Welcome back readers todays card of the day is
a powerful zombie that hates on green and white
creatures. In standard a 3/1 intimidate body is
perfect for aggressive zombie decks and being
able to hate on powerful cards such as Thragtusk
and Restoration Angel among other popularly
played creatures is quite the powerful ability
to make sure larger more imposing creatures
don’t slow down your assault. In zombie decks
this card is debatable between maindeck and
sideboard as a changing metagame may change its
value during certain match ups. In modern this
card also is quite powerful nailing lots of
utility creatures as well along with the solid
body. In eternal formats zombies don’t shine as
much but this card has an interesting and
sometimes relevant ability making it a solid
choice depending on your commitment to zombies
or color hate needed for opposing decks. In
casual and multiplayer this card has a low
toughness but decent evasion and can hate on a
single player if they are playing these colors,
unless you know for sure your local players have
tons of white and green decks this is a card to
shy away from. In limited a solid evasive body
with the chance to do some work if you go
against decks utilizing powerful white and green
creatures. Overall a decent card with
constructed applications.
Today's card of the day is Lifebane Zombie
which is a three mana Black
3/1 with Intimidate and when it enters the
battlefield you look at a target opponent's hand
and exile a Green or White creature card from
it. This is a fairly strong evasive option
for Black, particularly against Green and White
users where it will usually add card advantage,
that suffers a bit from the double Black mana
cost and low toughness.
It excels in the sidedeck or certain zombie
builds as a three power creature with evasion is
a notable threat. Overall the drawbacks will
keep it from being a staple, but it should be
popular and a frequent sight in competitive play
coming in from the sideboard at the very least.

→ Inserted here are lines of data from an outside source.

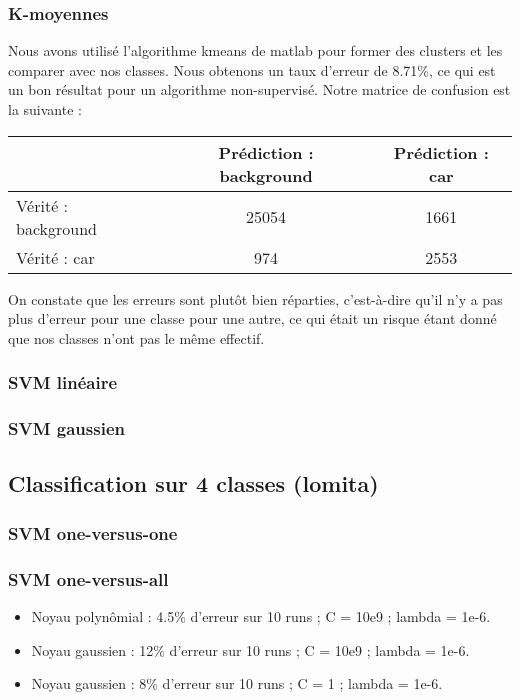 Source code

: 		\subsubsection{K-moyennes}
			Nous avons utilisé l'algorithme kmeans de matlab pour former des clusters et les comparer avec nos classes. Nous obtenons un taux d'erreur de 8.71\%, ce qui est un bon résultat pour un algorithme non-supervisé. Notre matrice de confusion est la suivante : 

			\begin{center}
				\begin{tabular}{|l||c|c|}
				  \hline
				  & Prédiction : background & Prédiction : car \\
				  \hline
				  Vérité : background & 25054 & 1661 \\
				  \hline
				  Vérité : car & 974 & 2553 \\
				  \hline
				\end{tabular}
			\end{center}

			On constate que les erreurs sont plutôt bien réparties, c'est-à-dire qu'il n'y a pas plus d'erreur pour une classe pour une autre, ce qui était un risque étant donné que nos classes n'ont pas le même effectif.
		\subsubsection{SVM linéaire}
		\subsubsection{SVM gaussien}

	\subsection{Classification sur 4 classes (lomita)}
		\subsubsection{SVM one-versus-one}
		\subsubsection{SVM one-versus-all}
			\begin{itemize}
				\item Noyau polynômial : 4.5\% d'erreur sur 10 runs ; C = 10e9 ; lambda = 1e-6.
				\item Noyau gaussien : 12\% d'erreur sur 10 runs ; C = 10e9 ; lambda = 1e-6.
				\item Noyau gaussien : 8\% d'erreur sur 10 runs ; C = 1 ; lambda = 1e-6.
			\end{itemize} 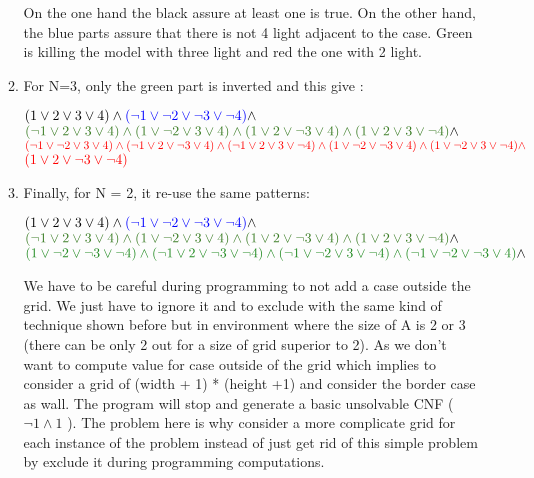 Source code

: \documentclass[a4paper]{article}
\begin{document}
\begin{enumerate}
\begin{enumerate}
On the one hand the black assure at least one is true. On the other hand, the blue parts assure that there is not 4 light adjacent to the case. Green is killing the model with three light and red the one with 2 light.
\item For N=3,  only the green part is inverted and this give :\newline
\begin{center}
$ ( 1 \lor 2 \lor 3 \lor 4) \land \textcolor{blue}{( \neg 1 \lor \neg 2 \lor \neg 3 \lor \neg 4)}  \land $ \newline
$\textcolor{OliveGreen}{( \neg 1 \lor 2 \lor 3 \lor 4 ) \land  ( 1 \lor \neg 2 \lor 3 \lor 4 ) \land ( 1 \lor 2 \lor \neg 3 \lor 4 ) \land ( 1 \lor 2 \lor 3 \lor \neg 4 )} \land $ \newline
$\textcolor{red}{( \neg 1 \lor \neg 2 \lor 3 \lor 4) \land ( \neg 1 \lor 2 \lor \neg 3 \lor 4 ) \land ( \neg 1 \lor 2 \lor 3 \lor \neg 4 ) \land ( 1 \lor \neg 2 \lor \neg 3 \lor 4 ) \land ( 1 \lor \neg 2 \lor 3 \lor \neg 4 ) \land} $ \newline $\textcolor{red}{ ( 1 \lor 2 \lor \neg 3 \lor \neg 4 )} $
\end{center}
\item Finally, for N = 2, it re-use the same patterns: \newline
\begin{center}
$ ( 1 \lor 2 \lor 3 \lor 4) \land \textcolor{blue}{( \neg 1 \lor \neg 2 \lor \neg 3 \lor \neg 4)}  \land $ \newline 
$\textcolor{OliveGreen}{( \neg 1 \lor 2 \lor 3 \lor 4 ) \land  ( 1 \lor \neg 2 \lor 3 \lor 4 ) \land ( 1 \lor 2 \lor \neg 3 \lor 4 ) \land ( 1 \lor 2 \lor 3 \lor \neg 4 )} \land $ \newline $\textcolor{ForestGreen}{( 1 \lor \neg 2 \lor \neg 3 \lor \neg 4 ) \land  ( \neg 1 \lor 2 \lor \neg 3 \lor \neg 4 ) \land ( \neg 1 \lor \neg 2 \lor 3 \lor \neg 4 ) \land ( \neg 1 \lor \neg 2 \lor \neg 3 \lor 4 )} \land $
\end{center}
We have to be careful during programming to not add a case outside the grid. We just have to ignore it and to exclude with the same kind of technique shown before but in environment where the size of A is 2 or 3 (there can be only 2 out for a size of grid superior to 2). As we don't want to compute value for case outside of the grid which implies to consider a grid of (width + 1) * (height +1) and consider the border case as wall. The program will stop and generate a basic unsolvable CNF ( $\neg 1 \land 1 $ ). The problem here is why consider a more complicate grid for each instance of the problem instead of just get rid of this simple problem by exclude it during programming computations. 


\end{enumerate}
\end{enumerate}
\end{document}
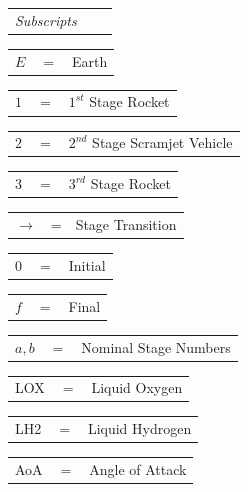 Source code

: \documentclass[]{aiaa-tc}
\begin{document}
	  	\newline  	
	  	\begin{tabular}{p{5.2cm}p{1cm}p{5cm}}


\textit{Subscripts} \\
\end{tabular} 
\newline
\begin{tabular}{p{1.2cm}p{1cm}p{5cm}}
	$E$ & $=$ & Earth\\
	
\end{tabular} 
\begin{tabular}{p{1.2cm}p{1cm}p{5cm}}
$1$ & $=$ & $1^{st}$ Stage Rocket\\
\end{tabular} 
\begin{tabular}{p{1.2cm}p{1cm}p{5cm}}
	$2$ & $=$ & $2^{nd}$ Stage Scramjet Vehicle\\
		\end{tabular} 
		\begin{tabular}{p{1.2cm}p{1cm}p{5cm}}
	$3$ & $=$ & $3^{rd}$ Stage Rocket\\
		\end{tabular} 
		\begin{tabular}{p{1.2cm}p{1cm}p{5cm}}
	$\rightarrow$ & = & Stage Transition\\
		\end{tabular} 
				\begin{tabular}{p{1.2cm}p{1cm}p{5cm}}
					$0$ & $=$ & Initial\\
				\end{tabular} 
		\begin{tabular}{p{1.2cm}p{1cm}p{5cm}}
	$f$ & $=$ & Final\\
\end{tabular} 
\begin{tabular}{p{1.2cm}p{1cm}p{5cm}}
	$a,b$ & $=$ & Nominal Stage Numbers\\
\end{tabular} 
\begin{tabular}{p{1.2cm}p{1cm}p{5cm}}
	LOX & $=$ & Liquid Oxygen\\
\end{tabular} 
\begin{tabular}{p{1.2cm}p{1cm}p{5cm}}
	LH2 & $=$ & Liquid Hydrogen\\
	
\end{tabular} 
\begin{tabular}{p{1.2cm}p{1cm}p{5cm}}
	AoA & $=$ & Angle of Attack\\
	
\end{tabular} 
\end{document}

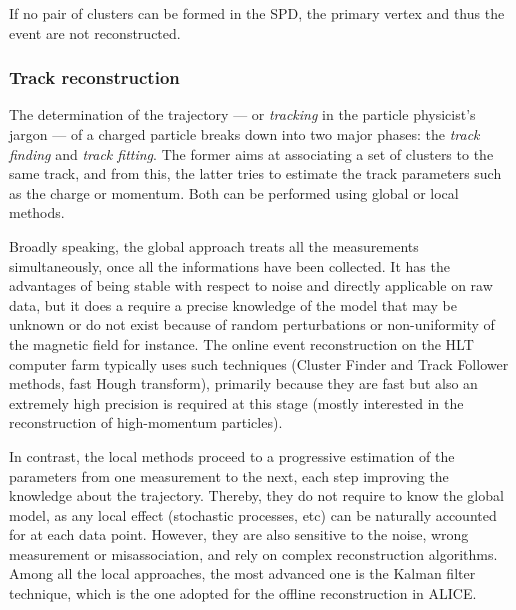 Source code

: If no pair of clusters can be formed in the SPD, the primary vertex and thus the event are not reconstructed.

\subsubsection{Track reconstruction}
\label{subsubsec:TrackReco}

The determination of the trajectory --- or \textit{tracking} in the particle physicist's jargon --- of a charged particle breaks down into two major phases: the \textit{track finding} and \textit{track fitting}. The former aims at associating a set of clusters to the same track, and from this, the latter tries to estimate the track parameters such as the charge or momentum. Both can be performed using global or local methods.

Broadly speaking, the global approach treats all the measurements simultaneously, once all the informations have been collected. It has the advantages of being stable with respect to noise and directly applicable on raw data, but it does a require a precise knowledge of the model that may be unknown or do not exist because of random perturbations or non-uniformity of the magnetic field for instance. The online event reconstruction on the HLT computer farm typically uses such techniques (Cluster Finder and Track Follower methods, fast Hough transform), primarily because they are fast but also an extremely high precision is required at this stage (mostly interested in the reconstruction of high-momentum particles).

In contrast, the local methods proceed to a progressive estimation of the parameters  from one measurement to the next, each step improving the knowledge about the trajectory. Thereby, they do not require to know the global model, as any local effect (stochastic processes, etc) can be naturally accounted for at each data point. However, they are also sensitive to the noise, wrong measurement or misassociation, and rely on complex reconstruction algorithms. Among all the local approaches, the most advanced one is the Kalman filter technique, which is the one adopted for the offline reconstruction in ALICE. 

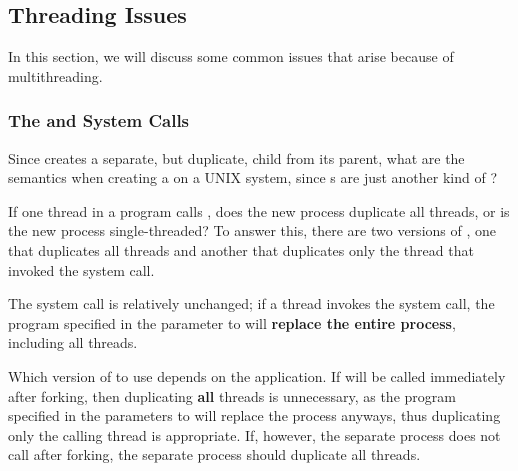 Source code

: \subsection{Threading Issues}\label{subsec:Threading_Issues}
In this section, we will discuss some common issues that arise because of multithreading.

\subsubsection{The \texorpdfstring{}{\texttt{fork()}} and \texorpdfstring{}{\texttt{exec()}} System Calls}\label{subsubsec:Fork_Exec_System_Calls}
Since  creates a separate, but duplicate, child  from its parent, what are the semantics when creating a  on a UNIX system, since s are just another kind of ?

If one thread in a program calls , does the new process duplicate all threads, or is the new process single-threaded?
To answer this, there are two versions of , one that duplicates all threads and another that duplicates only the thread that invoked the  system call.

The  system call is relatively unchanged; if a thread invokes the  system call, the program specified in the parameter to  will \textbf{replace the entire process}, including all threads.

Which version of  to use depends on the application.
If  will be called immediately after forking, then duplicating \textbf{all} threads is unnecessary, as the program specified in the parameters to  will replace the process anyways, thus duplicating only the calling thread is appropriate.
If, however, the separate process does not call  after forking, the separate process should duplicate all threads.

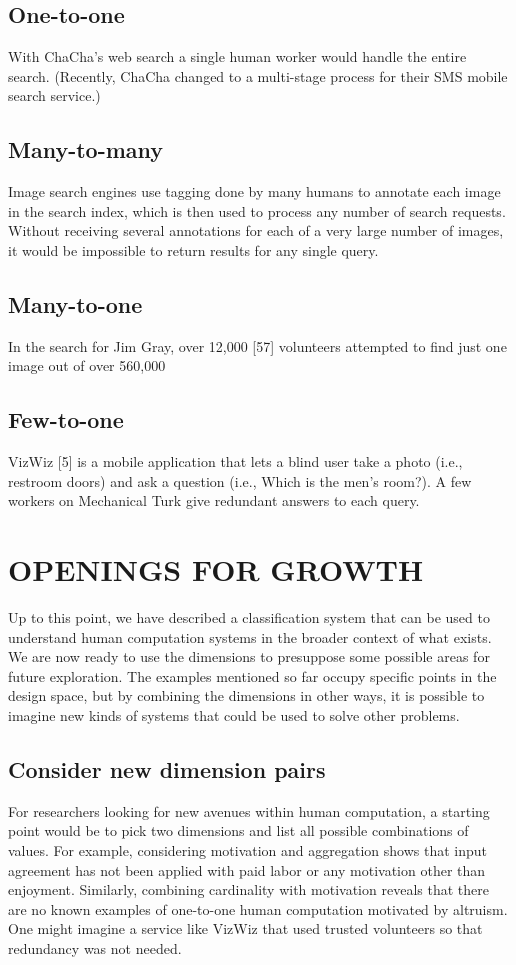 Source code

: \documentclass{sig-alternate}
\begin{document}
\subsection*{One-to-one}
With ChaCha’s web search a single human worker would handle the entire search. (Recently, ChaCha changed to a multi-stage process for their SMS mobile search service.)
\subsection*{Many-to-many}
Image search engines use tagging done by many humans to annotate each image in the search index, which is then used to process any number of search requests. Without receiving several annotations for each of a very large number of images, it would be impossible to return results for any single query.
\subsection*{Many-to-one}
In the search for Jim Gray, over 12,000 [57] volunteers attempted to find just one image out of over 560,000
\subsection*{Few-to-one}
VizWiz [5] is a mobile application that lets a blind user take a photo (i.e., restroom doors) and ask a question (i.e., Which is the men’s room?). A few workers on Mechanical Turk give redundant answers to each query.
\section*{OPENINGS FOR GROWTH}
Up to this point, we have described a classification system that can be used to understand human computation systems in the broader context of what exists. We are now ready to use the dimensions to presuppose some possible areas for future exploration. The examples mentioned so far occupy specific points in the design space, but by combining the dimensions in other ways, it is possible to imagine new kinds of systems that could be used to solve other problems.
\subsection*{Consider new dimension pairs}
For researchers looking for new avenues within human computation, a starting point would be to pick two dimensions and list all possible combinations of values. For example, considering motivation and aggregation shows that input agreement has not been applied with paid labor or any motivation other than enjoyment. Similarly, combining cardinality with motivation reveals that there are no known examples of one-to-one human computation motivated by altruism. One might imagine a service like VizWiz that used trusted volunteers so that redundancy was not needed.
\end{document}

For Limited the double Black is the main issue
as the one toughness is less likely to face
removal and blocking will only occur against a
few decks. At worst it can trade
defensively and it is worth playing in the
maindeck for any sufficiently Black mana
oriented build in Sealed. For Booster this
is a difficult first pick with the low toughness
and color dedication, though it is solid enough
to justify the choice and is one of the better
targets for the common in-color auras Dark Favor
or Mark of the Vampire.
If you're not playing against green or white
then Lifebane Zombie's hand targeting ability is
useless, although you still do get to see target
opponents hand.
If you're playing against black or your opponent
has any artifact creatures, then Lifebane Zombie
is just a 3/1.
Unlike Tuesday's card, LZ is pretty situational,
however in the right situation it removes a big
green beat stick or protected whit knight from
your opponents hand before it ever becomes a
problem while also letting you swing for 3 every
turn.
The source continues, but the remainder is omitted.